= J. R. Monsell =

John Robert Monsell (15 August 1877 – 20 March 1952) was an Irish illustrator.

Monsell was born at Cahirciveen, County Kerry, to a wealthy Anglo-Irish family. His father, William Thomas Monsell (1843-1887), was a magistrate and inspector of facturers; his wife, Elinor Vere, was daughter of Hon. Robert O'Brien, of Old Church, Limerick (son of Sir Edward O'Brien, 4th Baronet). William Thomas Monsell's father, Rev. John Samuel Bewley Monsell (1811-1875), vicar of Egham, Surrey, was first cousin to William Monsell, 1st Baron Emly; William Thomas served as Lord Emly's private secretary during his time as Postmaster General.

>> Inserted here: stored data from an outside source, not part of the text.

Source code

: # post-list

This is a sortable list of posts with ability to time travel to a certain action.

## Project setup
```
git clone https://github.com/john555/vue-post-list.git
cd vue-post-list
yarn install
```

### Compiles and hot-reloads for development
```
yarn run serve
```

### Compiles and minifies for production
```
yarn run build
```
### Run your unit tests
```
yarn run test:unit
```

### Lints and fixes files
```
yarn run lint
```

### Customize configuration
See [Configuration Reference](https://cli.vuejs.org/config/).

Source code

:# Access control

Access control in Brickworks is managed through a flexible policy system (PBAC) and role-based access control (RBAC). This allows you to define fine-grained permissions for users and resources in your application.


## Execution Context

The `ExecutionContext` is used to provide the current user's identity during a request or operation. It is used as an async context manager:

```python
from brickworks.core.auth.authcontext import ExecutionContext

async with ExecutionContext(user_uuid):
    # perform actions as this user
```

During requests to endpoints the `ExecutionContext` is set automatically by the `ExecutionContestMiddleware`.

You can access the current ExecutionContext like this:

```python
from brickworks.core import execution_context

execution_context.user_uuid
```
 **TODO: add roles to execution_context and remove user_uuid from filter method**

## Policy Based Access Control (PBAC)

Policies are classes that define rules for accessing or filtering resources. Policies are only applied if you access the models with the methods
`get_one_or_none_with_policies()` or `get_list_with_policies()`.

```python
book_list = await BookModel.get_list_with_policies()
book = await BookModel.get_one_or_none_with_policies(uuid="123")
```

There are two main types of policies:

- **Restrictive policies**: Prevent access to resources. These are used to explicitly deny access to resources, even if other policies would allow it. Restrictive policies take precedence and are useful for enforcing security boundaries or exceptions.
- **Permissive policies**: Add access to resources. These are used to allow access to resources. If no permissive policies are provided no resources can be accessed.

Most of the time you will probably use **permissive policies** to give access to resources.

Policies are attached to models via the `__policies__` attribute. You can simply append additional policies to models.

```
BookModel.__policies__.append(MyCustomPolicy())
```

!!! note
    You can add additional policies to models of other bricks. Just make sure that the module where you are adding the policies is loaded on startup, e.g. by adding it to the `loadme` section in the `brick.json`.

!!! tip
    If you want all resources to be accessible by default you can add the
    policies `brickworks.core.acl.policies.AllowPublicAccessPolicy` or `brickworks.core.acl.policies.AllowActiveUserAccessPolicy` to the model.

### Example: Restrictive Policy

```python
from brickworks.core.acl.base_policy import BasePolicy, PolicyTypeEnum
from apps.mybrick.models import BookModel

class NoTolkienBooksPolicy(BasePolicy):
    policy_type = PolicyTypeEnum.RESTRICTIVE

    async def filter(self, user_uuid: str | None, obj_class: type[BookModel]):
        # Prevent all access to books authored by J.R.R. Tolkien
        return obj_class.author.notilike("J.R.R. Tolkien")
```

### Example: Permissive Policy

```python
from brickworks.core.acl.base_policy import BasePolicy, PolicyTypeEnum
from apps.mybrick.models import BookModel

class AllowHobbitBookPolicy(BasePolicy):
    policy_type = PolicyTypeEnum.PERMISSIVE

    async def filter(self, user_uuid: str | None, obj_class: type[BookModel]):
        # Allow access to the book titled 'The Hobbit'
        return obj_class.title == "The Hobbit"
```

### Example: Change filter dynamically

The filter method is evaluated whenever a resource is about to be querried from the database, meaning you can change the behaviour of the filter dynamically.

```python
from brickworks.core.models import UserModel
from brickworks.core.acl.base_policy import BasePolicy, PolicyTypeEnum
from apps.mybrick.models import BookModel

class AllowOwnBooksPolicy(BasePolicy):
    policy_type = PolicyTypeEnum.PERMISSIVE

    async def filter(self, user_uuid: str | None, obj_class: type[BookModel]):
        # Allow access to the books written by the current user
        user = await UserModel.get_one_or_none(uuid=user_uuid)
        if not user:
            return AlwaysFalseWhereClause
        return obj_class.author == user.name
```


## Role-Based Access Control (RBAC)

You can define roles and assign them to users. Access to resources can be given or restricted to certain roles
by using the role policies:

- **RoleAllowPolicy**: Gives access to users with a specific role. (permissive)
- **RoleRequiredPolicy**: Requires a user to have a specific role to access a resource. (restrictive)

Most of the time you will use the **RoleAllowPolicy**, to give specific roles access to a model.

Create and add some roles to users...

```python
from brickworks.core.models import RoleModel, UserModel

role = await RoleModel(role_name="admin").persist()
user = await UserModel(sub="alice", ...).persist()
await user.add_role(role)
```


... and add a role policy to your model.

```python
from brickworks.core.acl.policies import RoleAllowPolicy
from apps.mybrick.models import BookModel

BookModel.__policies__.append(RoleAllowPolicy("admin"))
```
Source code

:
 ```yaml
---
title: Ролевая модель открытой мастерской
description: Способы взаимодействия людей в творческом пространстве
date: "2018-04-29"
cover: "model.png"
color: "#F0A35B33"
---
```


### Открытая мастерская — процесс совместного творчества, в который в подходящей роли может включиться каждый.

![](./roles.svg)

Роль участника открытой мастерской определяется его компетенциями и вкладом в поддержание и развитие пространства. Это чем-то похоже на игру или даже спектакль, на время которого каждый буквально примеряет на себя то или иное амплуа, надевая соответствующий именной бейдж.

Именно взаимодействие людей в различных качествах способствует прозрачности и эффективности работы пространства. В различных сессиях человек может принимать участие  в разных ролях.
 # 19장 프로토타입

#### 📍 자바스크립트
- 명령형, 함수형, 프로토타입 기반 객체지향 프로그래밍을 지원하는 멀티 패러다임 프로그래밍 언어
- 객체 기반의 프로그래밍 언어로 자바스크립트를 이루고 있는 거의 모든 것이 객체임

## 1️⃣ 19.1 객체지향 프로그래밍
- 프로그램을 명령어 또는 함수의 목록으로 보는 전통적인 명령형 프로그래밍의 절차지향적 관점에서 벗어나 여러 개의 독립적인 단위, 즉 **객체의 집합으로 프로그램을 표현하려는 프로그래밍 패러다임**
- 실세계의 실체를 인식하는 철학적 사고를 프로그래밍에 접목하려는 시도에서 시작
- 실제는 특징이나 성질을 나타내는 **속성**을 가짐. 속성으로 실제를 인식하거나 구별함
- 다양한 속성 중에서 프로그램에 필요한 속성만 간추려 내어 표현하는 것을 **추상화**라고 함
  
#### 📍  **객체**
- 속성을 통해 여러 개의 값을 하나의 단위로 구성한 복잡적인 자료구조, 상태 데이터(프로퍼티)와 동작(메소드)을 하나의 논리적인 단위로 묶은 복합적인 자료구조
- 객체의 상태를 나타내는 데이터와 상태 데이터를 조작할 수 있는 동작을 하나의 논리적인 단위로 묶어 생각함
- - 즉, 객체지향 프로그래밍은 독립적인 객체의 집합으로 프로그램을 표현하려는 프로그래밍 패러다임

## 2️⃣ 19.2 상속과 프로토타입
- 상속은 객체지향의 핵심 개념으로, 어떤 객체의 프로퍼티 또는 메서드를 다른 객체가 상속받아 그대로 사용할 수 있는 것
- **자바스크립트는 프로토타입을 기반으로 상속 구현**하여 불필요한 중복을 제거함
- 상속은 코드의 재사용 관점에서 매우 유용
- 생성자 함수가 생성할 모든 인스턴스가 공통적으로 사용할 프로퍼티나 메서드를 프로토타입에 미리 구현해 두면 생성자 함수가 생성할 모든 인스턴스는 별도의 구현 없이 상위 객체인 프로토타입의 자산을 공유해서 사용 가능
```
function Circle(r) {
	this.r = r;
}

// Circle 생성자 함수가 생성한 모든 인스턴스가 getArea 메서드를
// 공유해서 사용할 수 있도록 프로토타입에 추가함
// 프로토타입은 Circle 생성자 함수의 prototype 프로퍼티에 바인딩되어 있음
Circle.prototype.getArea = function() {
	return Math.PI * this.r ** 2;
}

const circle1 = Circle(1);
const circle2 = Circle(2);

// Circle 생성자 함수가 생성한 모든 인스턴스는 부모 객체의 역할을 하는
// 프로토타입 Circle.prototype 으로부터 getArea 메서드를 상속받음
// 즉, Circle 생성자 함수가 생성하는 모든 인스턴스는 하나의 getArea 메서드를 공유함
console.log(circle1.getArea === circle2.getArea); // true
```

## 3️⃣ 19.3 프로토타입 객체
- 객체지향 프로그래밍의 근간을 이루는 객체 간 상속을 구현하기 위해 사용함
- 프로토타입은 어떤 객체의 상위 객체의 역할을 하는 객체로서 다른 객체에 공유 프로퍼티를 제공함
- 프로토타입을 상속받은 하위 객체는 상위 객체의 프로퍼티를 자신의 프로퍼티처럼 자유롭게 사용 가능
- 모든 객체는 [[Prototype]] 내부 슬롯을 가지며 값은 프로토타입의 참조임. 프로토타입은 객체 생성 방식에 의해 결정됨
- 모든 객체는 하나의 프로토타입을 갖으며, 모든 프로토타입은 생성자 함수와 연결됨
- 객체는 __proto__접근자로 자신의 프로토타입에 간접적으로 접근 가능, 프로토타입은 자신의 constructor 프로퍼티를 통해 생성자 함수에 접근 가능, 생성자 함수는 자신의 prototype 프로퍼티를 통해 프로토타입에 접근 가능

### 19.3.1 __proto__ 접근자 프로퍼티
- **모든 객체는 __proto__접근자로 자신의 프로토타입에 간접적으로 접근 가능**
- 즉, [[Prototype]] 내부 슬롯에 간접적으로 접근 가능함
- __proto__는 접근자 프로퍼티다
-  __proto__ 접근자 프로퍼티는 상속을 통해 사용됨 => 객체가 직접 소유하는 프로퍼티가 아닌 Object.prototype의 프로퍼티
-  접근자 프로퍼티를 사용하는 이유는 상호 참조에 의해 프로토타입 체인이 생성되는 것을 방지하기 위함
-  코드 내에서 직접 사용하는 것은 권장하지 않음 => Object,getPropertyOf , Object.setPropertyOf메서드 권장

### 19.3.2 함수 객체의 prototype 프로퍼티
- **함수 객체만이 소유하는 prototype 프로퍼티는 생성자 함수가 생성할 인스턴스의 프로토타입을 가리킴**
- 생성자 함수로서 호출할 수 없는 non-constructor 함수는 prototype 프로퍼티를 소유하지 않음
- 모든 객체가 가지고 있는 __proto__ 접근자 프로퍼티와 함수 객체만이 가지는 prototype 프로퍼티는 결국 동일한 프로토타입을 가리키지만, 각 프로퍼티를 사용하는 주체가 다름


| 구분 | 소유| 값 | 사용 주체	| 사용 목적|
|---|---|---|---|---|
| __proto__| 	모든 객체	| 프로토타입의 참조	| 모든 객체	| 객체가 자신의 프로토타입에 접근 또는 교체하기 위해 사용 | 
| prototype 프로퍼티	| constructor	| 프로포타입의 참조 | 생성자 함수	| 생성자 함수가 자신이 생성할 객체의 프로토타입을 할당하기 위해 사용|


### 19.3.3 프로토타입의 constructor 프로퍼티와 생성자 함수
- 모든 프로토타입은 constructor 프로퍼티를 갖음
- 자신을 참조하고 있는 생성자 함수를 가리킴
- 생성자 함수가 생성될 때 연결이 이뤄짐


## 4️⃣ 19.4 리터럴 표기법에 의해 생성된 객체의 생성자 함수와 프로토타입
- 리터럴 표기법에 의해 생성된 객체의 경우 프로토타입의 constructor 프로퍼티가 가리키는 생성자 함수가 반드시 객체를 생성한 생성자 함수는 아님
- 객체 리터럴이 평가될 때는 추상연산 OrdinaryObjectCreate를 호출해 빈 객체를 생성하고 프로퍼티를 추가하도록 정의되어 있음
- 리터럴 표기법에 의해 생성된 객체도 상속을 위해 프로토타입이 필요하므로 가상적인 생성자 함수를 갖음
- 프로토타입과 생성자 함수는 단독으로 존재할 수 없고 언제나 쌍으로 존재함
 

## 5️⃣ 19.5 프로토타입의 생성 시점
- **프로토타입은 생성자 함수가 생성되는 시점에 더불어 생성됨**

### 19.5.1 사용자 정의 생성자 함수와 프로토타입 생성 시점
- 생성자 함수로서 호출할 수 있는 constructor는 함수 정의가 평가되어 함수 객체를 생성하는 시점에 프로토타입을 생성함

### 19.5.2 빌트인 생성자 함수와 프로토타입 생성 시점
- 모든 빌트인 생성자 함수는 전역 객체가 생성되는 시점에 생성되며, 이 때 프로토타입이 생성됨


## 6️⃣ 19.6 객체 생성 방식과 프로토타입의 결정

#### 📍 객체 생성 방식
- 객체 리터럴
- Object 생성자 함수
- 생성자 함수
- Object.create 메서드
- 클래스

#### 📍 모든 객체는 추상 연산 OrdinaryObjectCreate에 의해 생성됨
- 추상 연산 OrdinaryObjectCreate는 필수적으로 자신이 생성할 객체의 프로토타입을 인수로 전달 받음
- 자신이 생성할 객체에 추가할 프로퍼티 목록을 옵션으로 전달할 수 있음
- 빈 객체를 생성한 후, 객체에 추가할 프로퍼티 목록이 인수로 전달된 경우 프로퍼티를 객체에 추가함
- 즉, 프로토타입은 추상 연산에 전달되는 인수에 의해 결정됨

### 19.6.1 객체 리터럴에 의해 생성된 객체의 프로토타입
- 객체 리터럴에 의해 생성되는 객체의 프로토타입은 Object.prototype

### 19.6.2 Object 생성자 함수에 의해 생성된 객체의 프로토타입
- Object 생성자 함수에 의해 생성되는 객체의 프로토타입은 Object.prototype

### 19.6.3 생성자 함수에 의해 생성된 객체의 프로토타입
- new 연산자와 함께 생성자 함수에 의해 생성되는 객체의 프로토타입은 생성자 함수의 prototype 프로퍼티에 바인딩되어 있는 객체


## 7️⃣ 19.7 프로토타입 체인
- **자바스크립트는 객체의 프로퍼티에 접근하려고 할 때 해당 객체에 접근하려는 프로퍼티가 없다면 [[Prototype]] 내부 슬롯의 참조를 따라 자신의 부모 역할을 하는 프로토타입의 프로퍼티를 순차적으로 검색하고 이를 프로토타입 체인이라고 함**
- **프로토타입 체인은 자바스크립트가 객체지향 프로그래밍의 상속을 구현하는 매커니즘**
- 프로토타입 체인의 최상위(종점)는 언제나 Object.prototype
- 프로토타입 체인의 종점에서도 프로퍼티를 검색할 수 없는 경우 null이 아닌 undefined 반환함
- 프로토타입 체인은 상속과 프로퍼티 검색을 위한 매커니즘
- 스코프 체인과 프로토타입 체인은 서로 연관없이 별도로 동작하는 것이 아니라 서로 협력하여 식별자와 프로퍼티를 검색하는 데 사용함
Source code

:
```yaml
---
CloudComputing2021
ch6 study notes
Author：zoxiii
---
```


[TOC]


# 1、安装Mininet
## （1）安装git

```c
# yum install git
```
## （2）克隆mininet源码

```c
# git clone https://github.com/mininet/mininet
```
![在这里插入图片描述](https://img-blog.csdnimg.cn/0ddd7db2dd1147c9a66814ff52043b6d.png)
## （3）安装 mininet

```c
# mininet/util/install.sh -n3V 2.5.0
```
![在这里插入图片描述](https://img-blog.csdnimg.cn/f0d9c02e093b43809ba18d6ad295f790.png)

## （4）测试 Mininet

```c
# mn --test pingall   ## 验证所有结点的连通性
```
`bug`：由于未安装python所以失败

Monsell's great uncles were Sir Aubrey de Vere and Sir Stephen de Vere. In 1902 the family moved to Chelsea.

He served as a lieutenant in the 12th Battalion (The Rangers), London Regiment of the British Army during the First World War, having trained with the Inns of Court Officers' Training Corps; he married the novelist Margaret Irwin in 1927.

Monsell's edition of The Rose and the Ring by William Makepeace Thackeray was largely successful. His sister Elinor Monsell, married to Bernard Darwin, was also an illustrator.